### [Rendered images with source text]
────

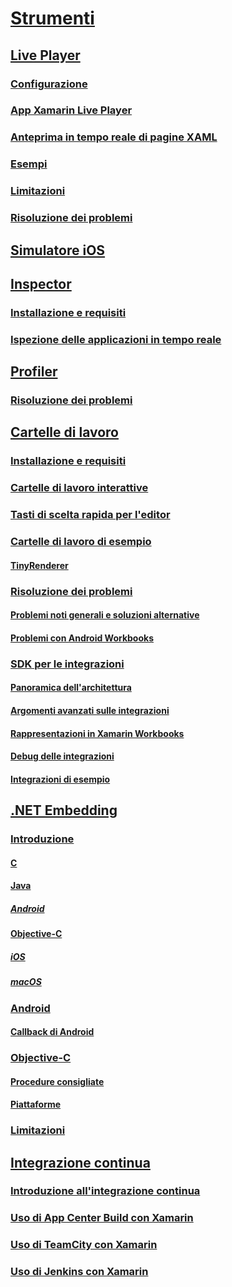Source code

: # [Strumenti](index.yml)
## [Live Player](live-player/index.md)
### [Configurazione](live-player/install.md)
### [App Xamarin Live Player](live-player/player.md)
### [Anteprima in tempo reale di pagine XAML](live-player/live-view.md)
### [Esempi](live-player/samples.md)
### [Limitazioni](live-player/limitations.md)
### [Risoluzione dei problemi](live-player/troubleshooting.md)
## [Simulatore iOS](ios-simulator.md)
## [Inspector](inspector/index.md)
### [Installazione e requisiti](inspector/install.md)
### [Ispezione delle applicazioni in tempo reale](inspector/inspect.md)
## [Profiler](profiler/index.md)
### [Risoluzione dei problemi](profiler/troubleshooting.md)
## [Cartelle di lavoro](workbooks/index.md)
### [Installazione e requisiti](workbooks/install.md)
### [Cartelle di lavoro interattive](workbooks/workbook.md)
### [Tasti di scelta rapida per l'editor](workbooks/keybindings.md)
### [Cartelle di lavoro di esempio](workbooks/samples/index.md)
#### [TinyRenderer](workbooks/samples/tinyrenderer.md)
### [Risoluzione dei problemi](workbooks/troubleshooting/index.md)
#### [Problemi noti generali e soluzioni alternative](workbooks/troubleshooting/general.md)
#### [Problemi con Android Workbooks](workbooks/troubleshooting/android.md)
### [SDK per le integrazioni](workbooks/sdk/index.md)
#### [Panoramica dell'architettura](workbooks/sdk/architecture.md)
#### [Argomenti avanzati sulle integrazioni](workbooks/sdk/integrations.md)
#### [Rappresentazioni in Xamarin Workbooks](workbooks/sdk/representations.md)
#### [Debug delle integrazioni](workbooks/sdk/debugging.md)
#### [Integrazioni di esempio](workbooks/sdk/samples.md)
## [.NET Embedding](dotnet-embedding/index.md)
### [Introduzione](dotnet-embedding/get-started/index.md)
#### [C](dotnet-embedding/get-started/c.md)
#### [Java](dotnet-embedding/get-started/java/index.md)
##### [Android](dotnet-embedding/get-started/java/android.md)
#### [Objective-C](dotnet-embedding/get-started/objective-c/index.md)
##### [iOS](dotnet-embedding/get-started/objective-c/ios.md)
##### [macOS](dotnet-embedding/get-started/objective-c/macos.md)
### [Android](dotnet-embedding/android/index.md)
#### [Callback di Android](dotnet-embedding/android/callbacks.md)
### [Objective-C](dotnet-embedding/objective-c/index.md)
#### [Procedure consigliate](dotnet-embedding/objective-c/best-practices.md)
#### [Piattaforme](dotnet-embedding/objective-c/platforms.md)
### [Limitazioni](dotnet-embedding/limitations.md)


## [Integrazione continua](ci/index.md)
### [Introduzione all'integrazione continua](ci/intro-to-ci.md)
### [Uso di App Center Build con Xamarin](/appcenter/build/xamarin/)
### [Uso di TeamCity con Xamarin](ci/teamcity.md)
### [Uso di Jenkins con Xamarin](ci/jenkins-walkthrough.md)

────

### [Exercise]
Look above for the line with "#### [Callback di"; retype exactly that line, every line after it up to the line with "### [Limitazioni](dotnet-embedding/limitations.md)", and that line too, nothing else.

### [Solved problem]
#### [Callback di Android](dotnet-embedding/android/callbacks.md)
### [Objective-C](dotnet-embedding/objective-c/index.md)
#### [Procedure consigliate](dotnet-embedding/objective-c/best-practices.md)
#### [Piattaforme](dotnet-embedding/objective-c/platforms.md)
### [Limitazioni](dotnet-embedding/limitations.md)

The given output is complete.